Monday, 16 July 2018: 10:45
Location: 713A (MTCC SOUTH BUILDING)
Oral Presentation
Rossella CICCIA, Queen's University Belfast, United Kingdom
Long-term care policies addresses issues of growing concern – population ageing and gender inequality – and are one of the most rapidly developing area of intervention in mature welfare states. These policies reflect differences in social policy approaches to age, disability, class and gender divisions and, thus, offer a privileged standpoint to understand the dynamic interaction between multiple inequalities, their relative prevalence across contexts and the extent to which they are institutionalised as antagonistic or reconcilable. This article proposes a normative framework to analyse the multidimensionality of long-term care policies and reforms based on four types of social rights: the right to perform care (R1); the right to opt-out of caring (R2); 3) the right to be cared (R3); the rights of care workers (R4). There are historical differences in the extent that women’s groups have fought for R1 and/or R2, groups of the elderly and disabled have mostly advanced claims concerning R3 and the political mobilization of care workers (including migrant associations) around R4 is a recent phenomenon in many countries. While these rights are often portrayed in opposition, only LTC policies promoting all four types of rights realize inclusive forms of equality.
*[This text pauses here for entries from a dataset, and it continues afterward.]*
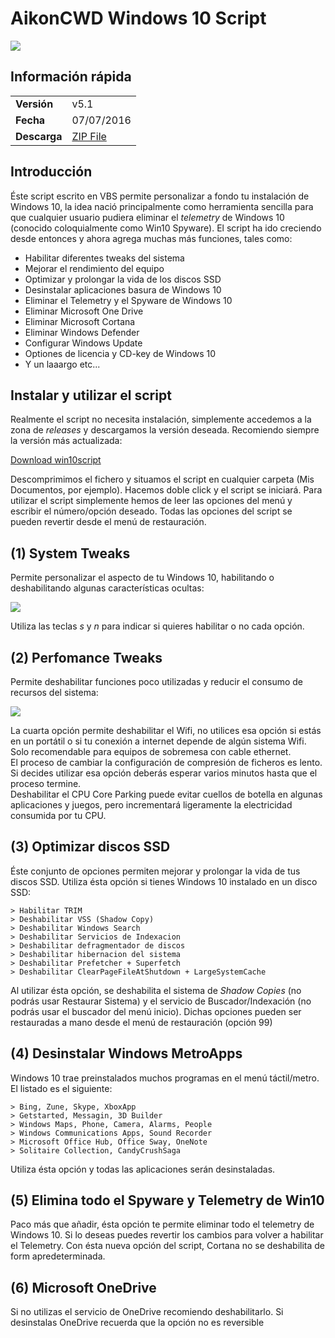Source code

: # AikonCWD Windows 10 Script

![](http://i.imgur.com/WUAw09U.png)

## Información rápida
|||
|---|---|
|**Versión**|v5.1|
|**Fecha**|07/07/2016|
|**Descarga**|[ZIP File](www.google.es)|

## Introducción

Éste script escrito en VBS permite personalizar a fondo tu instalación de Windows 10, la idea nació principalmente como herramienta sencilla para que cualquier usuario pudiera eliminar el *telemetry* de Windows 10 (conocido coloquialmente como Win10 Spyware). El script ha ido creciendo desde entonces y ahora agrega muchas más funciones, tales como:

- Habilitar diferentes tweaks del sistema
- Mejorar el rendimiento del equipo
- Optimizar y prolongar la vida de los discos SSD
- Desinstalar aplicaciones basura de Windows 10
- Eliminar el Telemetry y el Spyware de Windows 10
- Eliminar Microsoft One Drive
- Eliminar Microsoft Cortana
- Eliminar Windows Defender
- Configurar Windows Update
- Optiones de licencia y CD-key de Windows 10
- Y un laaargo etc...

## Instalar y utilizar el script

Realmente el script no necesita instalación, simplemente accedemos a la zona de *releases* y descargamos la versión deseada. Recomiendo siempre la versión más actualizada:

[Download win10script](https://github.com/aikoncwd/win10script/tree/master/releases)

Descomprimimos el fichero y situamos el script en cualquier carpeta (Mis Documentos, por ejemplo). Hacemos doble click y el script se iniciará. Para utilizar el script simplemente hemos de leer las opciones del menú y escribir el número/opción deseado. Todas las opciones del script se pueden revertir desde el menú de restauración.

## (1) System Tweaks

Permite personalizar el aspecto de tu Windows 10, habilitando o deshabilitando algunas características ocultas:

![](http://i.imgur.com/vclpm3y.png)

Utiliza las teclas *s* y *n* para indicar si quieres habilitar o no cada opción.

## (2) Perfomance Tweaks

Permite deshabilitar funciones poco utilizadas y reducir el consumo de recursos del sistema:

![](http://i.imgur.com/eQvUyHp.png)

La cuarta opción permite deshabilitar el Wifi, no utilices esa opción si estás en un portátil o si tu conexión a internet depende de algún sistema Wifi. Solo recomendable para equipos de sobremesa con cable ethernet.  
El proceso de cambiar la configuración de compresión de ficheros es lento. Si decides utilizar esa opción deberás esperar varios minutos hasta que el proceso termine.  
Deshabilitar el CPU Core Parking puede evitar cuellos de botella en algunas aplicaciones y juegos, pero incrementará ligeramente la electricidad consumida por tu CPU.

## (3) Optimizar discos SSD

Éste conjunto de opciones permiten mejorar y prolongar la vida de tus discos SSD. Utiliza ésta opción si tienes Windows 10 instalado en un disco SSD:

    > Habilitar TRIM
    > Deshabilitar VSS (Shadow Copy)
    > Deshabilitar Windows Search
    > Deshabilitar Servicios de Indexacion
    > Deshabilitar defragmentador de discos
    > Deshabilitar hibernacion del sistema 
    > Deshabilitar Prefetcher + Superfetch
    > Deshabilitar ClearPageFileAtShutdown + LargeSystemCache

Al utilizar ésta opción, se deshabilita el sistema de *Shadow Copies* (no podrás usar Restaurar Sistema) y el servicio de Buscador/Indexación (no podrás usar el buscador del menú inicio). Dichas opciones pueden ser restauradas a mano desde el menú de restauración (opción 99)

## (4) Desinstalar Windows MetroApps

Windows 10 trae preinstalados muchos programas en el menú táctil/metro. El listado es el siguiente:

    > Bing, Zune, Skype, XboxApp
    > Getstarted, Messagin, 3D Builder
    > Windows Maps, Phone, Camera, Alarms, People
    > Windows Communications Apps, Sound Recorder
    > Microsoft Office Hub, Office Sway, OneNote
    > Solitaire Collection, CandyCrushSaga

Utiliza ésta opción y todas las aplicaciones serán desinstaladas.

## (5) Elimina todo el Spyware y Telemetry de Win10

Paco más que añadir, ésta opción te permite eliminar todo el telemetry de Windows 10. Si lo deseas puedes revertir los cambios para volver a habilitar el Telemetry. Con ésta nueva opción del script, Cortana no se deshabilita de form apredeterminada.

## (6) Microsoft OneDrive

Si no utilizas el servicio de OneDrive recomiendo deshabilitarlo. Si desinstalas OneDrive recuerda que la opción no es reversible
This normative ideal is then translated into a policy blueprint to reconcile the needs of multiple social groups (women, family carers, formal carers, care receivers), and is used to assess policy developments in a range of European countries. This framework has broader application and is particularly suited to investigate discursive and institutional dynamics, including resistances and alliances between social movements and political actors, around the reform of care policies. This article adds to existing gender welfare state scholarship by developing an analytical tool sensitive to multiple inequalities and contributing to normative discussions around desirable policies, instruments and goals from a gender perspective.